[Activity] Look through the material below and copy every line containing the word "RequestParam".

[Excerpted records]
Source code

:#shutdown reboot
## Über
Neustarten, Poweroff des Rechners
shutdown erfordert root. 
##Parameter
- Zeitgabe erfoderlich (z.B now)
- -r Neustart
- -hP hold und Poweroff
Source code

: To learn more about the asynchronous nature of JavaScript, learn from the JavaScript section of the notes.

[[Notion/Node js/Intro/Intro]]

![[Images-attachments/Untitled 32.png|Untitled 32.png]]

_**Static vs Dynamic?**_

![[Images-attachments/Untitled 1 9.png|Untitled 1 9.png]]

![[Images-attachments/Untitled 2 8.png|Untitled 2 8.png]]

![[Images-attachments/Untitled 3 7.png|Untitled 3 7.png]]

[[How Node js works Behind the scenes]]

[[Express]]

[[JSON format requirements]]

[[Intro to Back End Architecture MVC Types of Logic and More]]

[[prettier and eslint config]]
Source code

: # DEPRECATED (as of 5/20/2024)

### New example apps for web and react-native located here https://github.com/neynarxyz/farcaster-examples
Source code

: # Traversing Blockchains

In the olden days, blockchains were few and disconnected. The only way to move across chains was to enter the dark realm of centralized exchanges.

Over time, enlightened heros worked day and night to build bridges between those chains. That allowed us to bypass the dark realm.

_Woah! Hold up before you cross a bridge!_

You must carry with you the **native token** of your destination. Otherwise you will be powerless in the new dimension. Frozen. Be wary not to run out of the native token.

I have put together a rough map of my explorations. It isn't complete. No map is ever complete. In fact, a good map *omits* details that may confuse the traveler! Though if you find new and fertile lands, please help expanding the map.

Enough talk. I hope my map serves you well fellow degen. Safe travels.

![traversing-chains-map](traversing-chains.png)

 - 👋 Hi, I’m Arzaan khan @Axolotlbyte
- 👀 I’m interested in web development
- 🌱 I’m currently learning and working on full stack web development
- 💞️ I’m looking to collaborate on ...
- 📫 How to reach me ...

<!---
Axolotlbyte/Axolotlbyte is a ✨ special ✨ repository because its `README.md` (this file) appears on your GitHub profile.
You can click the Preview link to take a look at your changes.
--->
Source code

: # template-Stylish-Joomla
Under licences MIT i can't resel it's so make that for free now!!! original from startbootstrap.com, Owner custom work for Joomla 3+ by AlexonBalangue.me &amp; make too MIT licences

* * *

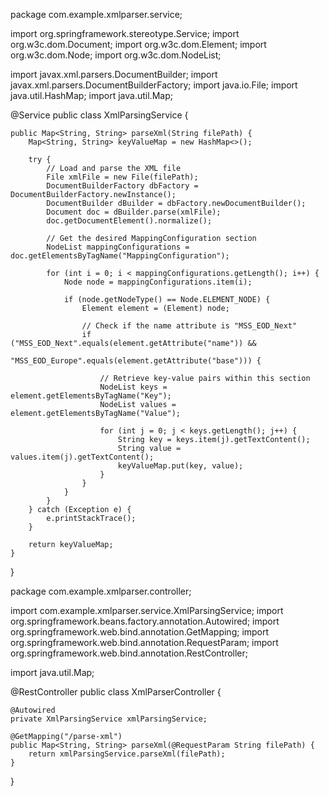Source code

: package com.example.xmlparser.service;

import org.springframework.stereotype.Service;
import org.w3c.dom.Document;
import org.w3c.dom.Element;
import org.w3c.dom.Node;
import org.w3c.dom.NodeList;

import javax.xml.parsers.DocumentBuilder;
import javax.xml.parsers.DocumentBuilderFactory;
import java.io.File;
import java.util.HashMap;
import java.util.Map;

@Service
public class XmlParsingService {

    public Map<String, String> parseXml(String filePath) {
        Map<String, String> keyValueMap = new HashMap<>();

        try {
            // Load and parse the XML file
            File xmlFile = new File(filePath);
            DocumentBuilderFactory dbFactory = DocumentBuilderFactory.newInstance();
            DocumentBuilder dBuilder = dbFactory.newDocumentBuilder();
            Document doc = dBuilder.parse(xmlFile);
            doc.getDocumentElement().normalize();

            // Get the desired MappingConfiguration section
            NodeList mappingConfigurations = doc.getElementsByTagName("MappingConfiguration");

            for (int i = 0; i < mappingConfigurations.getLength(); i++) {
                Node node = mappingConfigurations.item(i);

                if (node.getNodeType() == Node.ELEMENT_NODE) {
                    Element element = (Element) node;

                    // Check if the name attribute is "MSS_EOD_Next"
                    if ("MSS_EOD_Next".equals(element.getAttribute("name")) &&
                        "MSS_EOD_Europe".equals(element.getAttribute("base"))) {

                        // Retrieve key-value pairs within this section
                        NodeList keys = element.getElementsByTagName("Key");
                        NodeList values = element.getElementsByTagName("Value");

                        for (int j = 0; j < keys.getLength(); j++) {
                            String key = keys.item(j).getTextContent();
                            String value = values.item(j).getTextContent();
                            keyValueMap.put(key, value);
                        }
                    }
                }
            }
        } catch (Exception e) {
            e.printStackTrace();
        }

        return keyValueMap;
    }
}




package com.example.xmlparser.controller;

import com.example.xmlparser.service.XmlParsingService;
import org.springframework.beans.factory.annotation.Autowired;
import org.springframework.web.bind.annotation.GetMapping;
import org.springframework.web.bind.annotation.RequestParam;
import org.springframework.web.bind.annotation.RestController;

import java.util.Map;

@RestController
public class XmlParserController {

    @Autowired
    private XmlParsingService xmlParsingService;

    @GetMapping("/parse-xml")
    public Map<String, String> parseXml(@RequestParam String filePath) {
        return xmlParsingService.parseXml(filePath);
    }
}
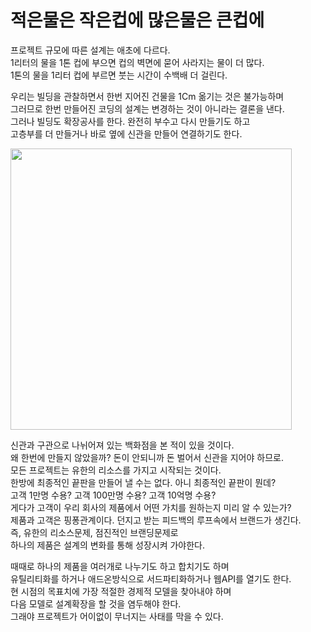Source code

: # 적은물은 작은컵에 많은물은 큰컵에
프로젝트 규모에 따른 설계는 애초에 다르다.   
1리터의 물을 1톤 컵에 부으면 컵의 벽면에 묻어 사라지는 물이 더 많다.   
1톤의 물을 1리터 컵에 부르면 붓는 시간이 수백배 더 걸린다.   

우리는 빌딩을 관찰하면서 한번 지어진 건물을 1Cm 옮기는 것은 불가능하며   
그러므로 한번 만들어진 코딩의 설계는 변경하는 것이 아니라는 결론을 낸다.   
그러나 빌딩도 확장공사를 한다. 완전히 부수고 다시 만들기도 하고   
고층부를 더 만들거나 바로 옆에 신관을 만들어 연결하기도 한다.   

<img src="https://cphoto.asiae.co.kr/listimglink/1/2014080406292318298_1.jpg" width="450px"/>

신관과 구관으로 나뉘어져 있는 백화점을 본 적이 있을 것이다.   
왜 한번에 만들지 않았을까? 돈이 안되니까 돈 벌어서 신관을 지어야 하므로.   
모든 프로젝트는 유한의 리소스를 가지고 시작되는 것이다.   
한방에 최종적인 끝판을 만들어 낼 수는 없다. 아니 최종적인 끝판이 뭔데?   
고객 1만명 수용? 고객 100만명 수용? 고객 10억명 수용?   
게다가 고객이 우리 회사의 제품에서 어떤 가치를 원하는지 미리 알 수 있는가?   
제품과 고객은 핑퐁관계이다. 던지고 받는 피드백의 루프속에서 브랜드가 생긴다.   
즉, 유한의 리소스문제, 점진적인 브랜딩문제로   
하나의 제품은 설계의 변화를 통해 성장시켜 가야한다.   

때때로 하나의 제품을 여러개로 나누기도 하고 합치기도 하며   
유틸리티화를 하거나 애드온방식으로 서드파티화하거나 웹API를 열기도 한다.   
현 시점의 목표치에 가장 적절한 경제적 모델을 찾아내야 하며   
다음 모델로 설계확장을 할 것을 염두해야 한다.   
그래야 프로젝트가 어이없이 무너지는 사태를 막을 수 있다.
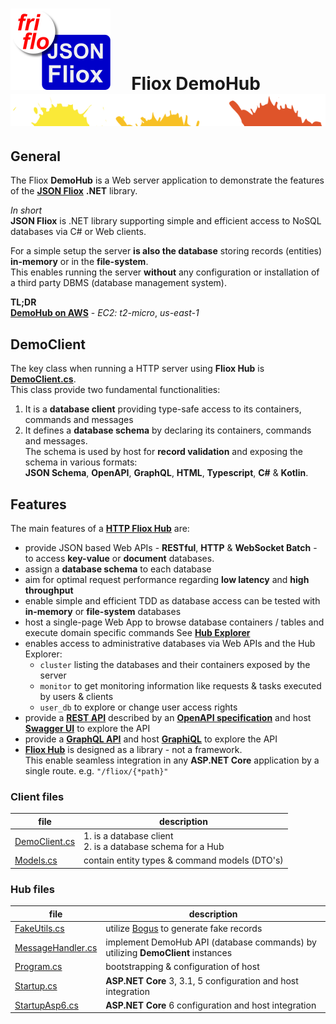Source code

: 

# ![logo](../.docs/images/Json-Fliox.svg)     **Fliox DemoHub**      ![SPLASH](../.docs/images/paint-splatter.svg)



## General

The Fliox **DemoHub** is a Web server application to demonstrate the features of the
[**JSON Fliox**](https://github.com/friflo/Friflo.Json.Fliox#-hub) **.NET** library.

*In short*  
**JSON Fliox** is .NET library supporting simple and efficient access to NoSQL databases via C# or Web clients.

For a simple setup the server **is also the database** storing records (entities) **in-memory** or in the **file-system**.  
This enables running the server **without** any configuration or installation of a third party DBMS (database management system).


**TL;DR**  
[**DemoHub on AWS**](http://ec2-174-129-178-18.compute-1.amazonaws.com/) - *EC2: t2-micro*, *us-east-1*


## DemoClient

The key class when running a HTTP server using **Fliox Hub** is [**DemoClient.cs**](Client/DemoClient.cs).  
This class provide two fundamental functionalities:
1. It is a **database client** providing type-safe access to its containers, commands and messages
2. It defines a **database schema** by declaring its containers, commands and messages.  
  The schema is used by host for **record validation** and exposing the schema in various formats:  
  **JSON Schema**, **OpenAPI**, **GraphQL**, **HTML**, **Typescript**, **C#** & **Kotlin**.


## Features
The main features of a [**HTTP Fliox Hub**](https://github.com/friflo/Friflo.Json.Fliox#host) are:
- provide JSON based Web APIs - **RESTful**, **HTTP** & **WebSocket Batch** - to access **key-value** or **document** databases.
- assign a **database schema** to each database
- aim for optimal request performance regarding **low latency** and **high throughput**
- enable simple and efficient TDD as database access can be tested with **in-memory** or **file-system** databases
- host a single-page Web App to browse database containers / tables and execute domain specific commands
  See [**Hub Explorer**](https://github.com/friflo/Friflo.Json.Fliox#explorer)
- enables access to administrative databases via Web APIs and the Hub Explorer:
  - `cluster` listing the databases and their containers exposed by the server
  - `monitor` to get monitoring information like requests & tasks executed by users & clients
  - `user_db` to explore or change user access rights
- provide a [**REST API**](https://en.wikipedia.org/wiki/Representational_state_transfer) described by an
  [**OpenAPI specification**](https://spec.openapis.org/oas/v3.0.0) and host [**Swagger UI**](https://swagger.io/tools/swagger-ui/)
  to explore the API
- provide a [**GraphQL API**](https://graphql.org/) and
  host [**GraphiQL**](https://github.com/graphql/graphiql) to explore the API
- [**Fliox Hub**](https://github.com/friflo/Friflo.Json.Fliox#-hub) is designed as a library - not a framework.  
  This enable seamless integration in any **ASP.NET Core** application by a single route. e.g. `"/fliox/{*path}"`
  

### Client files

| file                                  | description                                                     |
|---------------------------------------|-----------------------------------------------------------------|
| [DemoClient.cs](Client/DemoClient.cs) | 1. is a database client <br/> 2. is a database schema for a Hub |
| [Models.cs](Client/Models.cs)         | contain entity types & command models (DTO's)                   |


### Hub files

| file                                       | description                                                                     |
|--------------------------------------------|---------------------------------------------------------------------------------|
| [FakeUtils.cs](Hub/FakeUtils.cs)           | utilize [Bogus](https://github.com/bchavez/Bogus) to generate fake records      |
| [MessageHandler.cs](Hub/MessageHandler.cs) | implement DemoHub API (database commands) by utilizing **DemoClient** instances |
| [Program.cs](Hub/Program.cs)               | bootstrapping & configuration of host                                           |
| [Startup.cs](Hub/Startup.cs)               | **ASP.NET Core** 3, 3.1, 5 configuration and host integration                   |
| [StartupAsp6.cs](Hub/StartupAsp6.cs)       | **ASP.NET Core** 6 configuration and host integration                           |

...

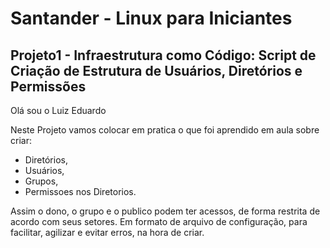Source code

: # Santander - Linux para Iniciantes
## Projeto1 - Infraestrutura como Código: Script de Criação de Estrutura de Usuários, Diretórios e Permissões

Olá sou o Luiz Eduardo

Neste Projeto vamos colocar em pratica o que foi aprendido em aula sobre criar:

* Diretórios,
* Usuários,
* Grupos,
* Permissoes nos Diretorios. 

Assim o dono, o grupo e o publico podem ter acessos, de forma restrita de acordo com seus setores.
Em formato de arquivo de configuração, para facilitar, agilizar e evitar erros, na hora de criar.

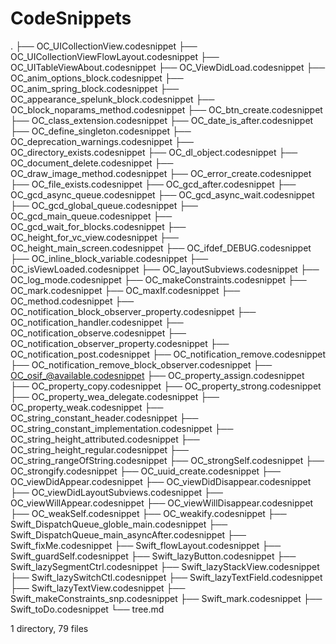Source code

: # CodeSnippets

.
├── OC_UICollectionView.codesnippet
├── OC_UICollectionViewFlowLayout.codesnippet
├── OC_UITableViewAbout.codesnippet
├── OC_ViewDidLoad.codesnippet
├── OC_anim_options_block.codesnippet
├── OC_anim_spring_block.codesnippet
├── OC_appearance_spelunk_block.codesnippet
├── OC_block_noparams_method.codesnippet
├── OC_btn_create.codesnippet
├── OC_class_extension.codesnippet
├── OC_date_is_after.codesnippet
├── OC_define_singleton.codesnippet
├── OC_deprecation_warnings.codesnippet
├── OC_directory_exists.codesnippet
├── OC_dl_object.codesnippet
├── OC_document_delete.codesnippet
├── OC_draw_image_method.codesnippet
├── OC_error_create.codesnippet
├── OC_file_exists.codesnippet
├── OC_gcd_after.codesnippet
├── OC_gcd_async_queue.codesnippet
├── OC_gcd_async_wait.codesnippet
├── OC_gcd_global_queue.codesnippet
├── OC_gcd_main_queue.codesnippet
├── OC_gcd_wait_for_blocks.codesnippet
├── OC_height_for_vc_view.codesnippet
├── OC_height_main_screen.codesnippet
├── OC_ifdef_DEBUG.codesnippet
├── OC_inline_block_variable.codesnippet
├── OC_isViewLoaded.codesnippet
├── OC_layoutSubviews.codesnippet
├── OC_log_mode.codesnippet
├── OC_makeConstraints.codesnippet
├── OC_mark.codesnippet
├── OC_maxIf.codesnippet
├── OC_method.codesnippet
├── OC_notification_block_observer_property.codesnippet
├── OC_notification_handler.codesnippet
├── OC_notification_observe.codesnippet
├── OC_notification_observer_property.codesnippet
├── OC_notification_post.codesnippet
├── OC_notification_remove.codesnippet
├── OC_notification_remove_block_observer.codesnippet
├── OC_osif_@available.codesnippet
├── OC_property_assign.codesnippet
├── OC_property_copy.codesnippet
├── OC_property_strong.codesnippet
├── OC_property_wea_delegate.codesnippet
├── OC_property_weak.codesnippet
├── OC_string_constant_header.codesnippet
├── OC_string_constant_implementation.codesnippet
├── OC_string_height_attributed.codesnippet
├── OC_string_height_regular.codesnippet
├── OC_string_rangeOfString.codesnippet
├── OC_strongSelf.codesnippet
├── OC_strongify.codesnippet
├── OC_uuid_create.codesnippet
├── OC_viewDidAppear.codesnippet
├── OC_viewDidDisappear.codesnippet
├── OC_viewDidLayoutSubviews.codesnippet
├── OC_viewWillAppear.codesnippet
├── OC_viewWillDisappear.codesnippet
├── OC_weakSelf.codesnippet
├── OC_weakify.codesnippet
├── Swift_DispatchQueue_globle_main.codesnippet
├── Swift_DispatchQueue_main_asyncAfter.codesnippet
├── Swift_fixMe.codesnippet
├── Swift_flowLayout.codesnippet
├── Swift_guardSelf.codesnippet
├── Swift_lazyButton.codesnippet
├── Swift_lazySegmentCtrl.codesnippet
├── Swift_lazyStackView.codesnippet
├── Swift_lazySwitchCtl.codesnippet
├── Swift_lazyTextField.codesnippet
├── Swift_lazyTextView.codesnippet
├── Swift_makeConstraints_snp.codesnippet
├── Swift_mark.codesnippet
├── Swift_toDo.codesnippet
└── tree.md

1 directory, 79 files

[Exercise result]
import org.springframework.web.bind.annotation.RequestParam;
    public Map<String, String> parseXml(@RequestParam String filePath) {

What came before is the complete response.